▶ **Dataset records**:
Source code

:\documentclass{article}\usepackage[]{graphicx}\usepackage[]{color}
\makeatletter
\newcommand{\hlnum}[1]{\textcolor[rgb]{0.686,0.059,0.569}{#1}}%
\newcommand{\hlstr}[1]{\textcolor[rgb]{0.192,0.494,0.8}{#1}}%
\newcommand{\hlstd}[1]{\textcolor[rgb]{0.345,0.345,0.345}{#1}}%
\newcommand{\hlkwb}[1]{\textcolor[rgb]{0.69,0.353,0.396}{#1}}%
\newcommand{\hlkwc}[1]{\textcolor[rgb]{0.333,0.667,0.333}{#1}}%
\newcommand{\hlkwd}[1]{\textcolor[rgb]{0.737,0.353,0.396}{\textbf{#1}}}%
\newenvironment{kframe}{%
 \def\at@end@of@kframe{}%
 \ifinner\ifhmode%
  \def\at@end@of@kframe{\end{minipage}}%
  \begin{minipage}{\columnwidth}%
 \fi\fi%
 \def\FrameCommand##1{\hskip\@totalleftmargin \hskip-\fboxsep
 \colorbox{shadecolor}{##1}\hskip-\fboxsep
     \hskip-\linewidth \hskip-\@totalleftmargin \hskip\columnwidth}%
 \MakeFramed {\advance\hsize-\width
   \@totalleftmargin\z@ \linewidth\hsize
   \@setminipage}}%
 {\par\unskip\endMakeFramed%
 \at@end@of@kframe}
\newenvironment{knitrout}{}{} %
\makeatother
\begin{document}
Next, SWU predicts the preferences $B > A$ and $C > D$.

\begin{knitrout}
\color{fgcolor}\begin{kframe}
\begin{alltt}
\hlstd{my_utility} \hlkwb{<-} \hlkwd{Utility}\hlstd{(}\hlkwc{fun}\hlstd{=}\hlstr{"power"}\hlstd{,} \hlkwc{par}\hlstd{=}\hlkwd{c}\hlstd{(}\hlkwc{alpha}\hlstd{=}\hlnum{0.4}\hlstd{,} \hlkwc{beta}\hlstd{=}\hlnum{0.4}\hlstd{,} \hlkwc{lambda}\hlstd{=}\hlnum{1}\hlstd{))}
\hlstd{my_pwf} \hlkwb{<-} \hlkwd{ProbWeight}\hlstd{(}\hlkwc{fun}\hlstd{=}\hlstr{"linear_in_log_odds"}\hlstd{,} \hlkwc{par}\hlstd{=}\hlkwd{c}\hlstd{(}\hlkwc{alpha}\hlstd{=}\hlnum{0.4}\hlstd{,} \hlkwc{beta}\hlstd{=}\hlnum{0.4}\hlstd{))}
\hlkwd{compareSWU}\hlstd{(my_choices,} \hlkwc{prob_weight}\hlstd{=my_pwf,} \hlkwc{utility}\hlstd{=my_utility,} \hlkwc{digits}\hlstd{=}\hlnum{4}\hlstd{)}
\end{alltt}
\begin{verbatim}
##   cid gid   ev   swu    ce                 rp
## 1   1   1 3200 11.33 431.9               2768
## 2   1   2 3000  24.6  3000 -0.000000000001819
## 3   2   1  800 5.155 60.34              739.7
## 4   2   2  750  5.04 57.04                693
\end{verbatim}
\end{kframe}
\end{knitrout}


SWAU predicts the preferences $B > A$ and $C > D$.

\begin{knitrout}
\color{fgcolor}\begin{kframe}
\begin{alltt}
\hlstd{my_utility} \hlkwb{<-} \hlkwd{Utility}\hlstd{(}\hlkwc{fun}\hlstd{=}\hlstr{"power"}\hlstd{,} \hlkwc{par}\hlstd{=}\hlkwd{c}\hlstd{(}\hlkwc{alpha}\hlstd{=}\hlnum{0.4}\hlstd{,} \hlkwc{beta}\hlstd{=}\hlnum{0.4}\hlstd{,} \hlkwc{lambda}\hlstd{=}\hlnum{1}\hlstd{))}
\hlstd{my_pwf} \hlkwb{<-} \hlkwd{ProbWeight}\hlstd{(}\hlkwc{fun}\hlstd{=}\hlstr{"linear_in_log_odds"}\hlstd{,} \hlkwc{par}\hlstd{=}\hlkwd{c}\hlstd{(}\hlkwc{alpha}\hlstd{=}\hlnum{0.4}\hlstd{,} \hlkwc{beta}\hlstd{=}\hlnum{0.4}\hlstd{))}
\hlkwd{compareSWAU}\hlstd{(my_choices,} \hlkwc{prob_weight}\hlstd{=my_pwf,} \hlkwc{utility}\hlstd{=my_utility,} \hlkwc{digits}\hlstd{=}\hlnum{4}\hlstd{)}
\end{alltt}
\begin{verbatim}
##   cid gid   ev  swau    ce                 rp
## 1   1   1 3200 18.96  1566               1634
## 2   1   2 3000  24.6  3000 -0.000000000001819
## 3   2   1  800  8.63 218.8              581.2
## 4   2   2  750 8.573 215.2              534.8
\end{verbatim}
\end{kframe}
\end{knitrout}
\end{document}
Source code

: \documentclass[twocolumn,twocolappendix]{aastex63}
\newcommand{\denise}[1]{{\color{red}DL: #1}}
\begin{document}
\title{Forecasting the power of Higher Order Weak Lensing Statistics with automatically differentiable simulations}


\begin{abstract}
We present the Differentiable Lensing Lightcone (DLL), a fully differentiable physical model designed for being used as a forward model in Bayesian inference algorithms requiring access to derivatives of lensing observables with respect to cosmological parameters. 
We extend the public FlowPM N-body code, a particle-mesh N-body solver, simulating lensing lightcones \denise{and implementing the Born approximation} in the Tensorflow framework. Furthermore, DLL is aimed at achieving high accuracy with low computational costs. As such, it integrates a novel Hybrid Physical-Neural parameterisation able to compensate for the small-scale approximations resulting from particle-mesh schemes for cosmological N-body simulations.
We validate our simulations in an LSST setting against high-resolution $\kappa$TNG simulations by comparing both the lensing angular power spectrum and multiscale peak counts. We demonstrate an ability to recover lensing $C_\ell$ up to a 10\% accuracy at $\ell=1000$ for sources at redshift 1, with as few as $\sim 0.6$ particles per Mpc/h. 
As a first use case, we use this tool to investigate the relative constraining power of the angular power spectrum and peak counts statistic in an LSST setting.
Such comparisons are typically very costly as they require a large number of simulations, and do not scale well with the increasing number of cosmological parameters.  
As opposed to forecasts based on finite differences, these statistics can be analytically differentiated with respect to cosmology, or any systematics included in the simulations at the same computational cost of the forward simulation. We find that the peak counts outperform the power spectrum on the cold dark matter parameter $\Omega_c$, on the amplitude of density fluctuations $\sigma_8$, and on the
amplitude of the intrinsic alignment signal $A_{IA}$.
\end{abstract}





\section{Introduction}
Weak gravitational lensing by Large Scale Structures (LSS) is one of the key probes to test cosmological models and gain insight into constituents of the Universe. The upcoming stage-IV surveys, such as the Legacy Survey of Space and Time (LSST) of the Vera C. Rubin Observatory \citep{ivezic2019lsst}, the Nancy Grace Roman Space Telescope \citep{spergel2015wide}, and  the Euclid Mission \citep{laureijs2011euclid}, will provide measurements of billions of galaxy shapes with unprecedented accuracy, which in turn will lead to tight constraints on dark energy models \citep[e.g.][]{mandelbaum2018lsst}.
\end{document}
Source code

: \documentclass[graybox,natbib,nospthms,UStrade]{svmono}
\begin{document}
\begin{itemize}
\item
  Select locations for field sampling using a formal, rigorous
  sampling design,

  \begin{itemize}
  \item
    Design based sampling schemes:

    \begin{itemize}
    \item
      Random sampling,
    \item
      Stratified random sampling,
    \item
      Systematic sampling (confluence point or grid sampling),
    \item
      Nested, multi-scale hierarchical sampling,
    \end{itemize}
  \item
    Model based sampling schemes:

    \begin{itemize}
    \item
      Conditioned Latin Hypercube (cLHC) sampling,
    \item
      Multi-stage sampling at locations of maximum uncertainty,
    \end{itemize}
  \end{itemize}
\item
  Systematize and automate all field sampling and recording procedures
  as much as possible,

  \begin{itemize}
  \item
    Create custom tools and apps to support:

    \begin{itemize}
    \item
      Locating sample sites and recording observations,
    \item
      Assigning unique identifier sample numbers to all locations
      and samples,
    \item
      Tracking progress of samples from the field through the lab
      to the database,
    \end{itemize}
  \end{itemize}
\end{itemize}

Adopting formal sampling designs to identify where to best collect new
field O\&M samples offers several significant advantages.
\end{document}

▶ **Requirement**:
What lines above contain the string "computational"? Copy all of them.

▶ **Solved problem**:
We extend the public FlowPM N-body code, a particle-mesh N-body solver, simulating lensing lightcones \denise{and implementing the Born approximation} in the Tensorflow framework. Furthermore, DLL is aimed at achieving high accuracy with low computational costs. As such, it integrates a novel Hybrid Physical-Neural parameterisation able to compensate for the small-scale approximations resulting from particle-mesh schemes for cosmological N-body simulations.
As opposed to forecasts based on finite differences, these statistics can be analytically differentiated with respect to cosmology, or any systematics included in the simulations at the same computational cost of the forward simulation. We find that the peak counts outperform the power spectrum on the cold dark matter parameter $\Omega_c$, on the amplitude of density fluctuations $\sigma_8$, and on the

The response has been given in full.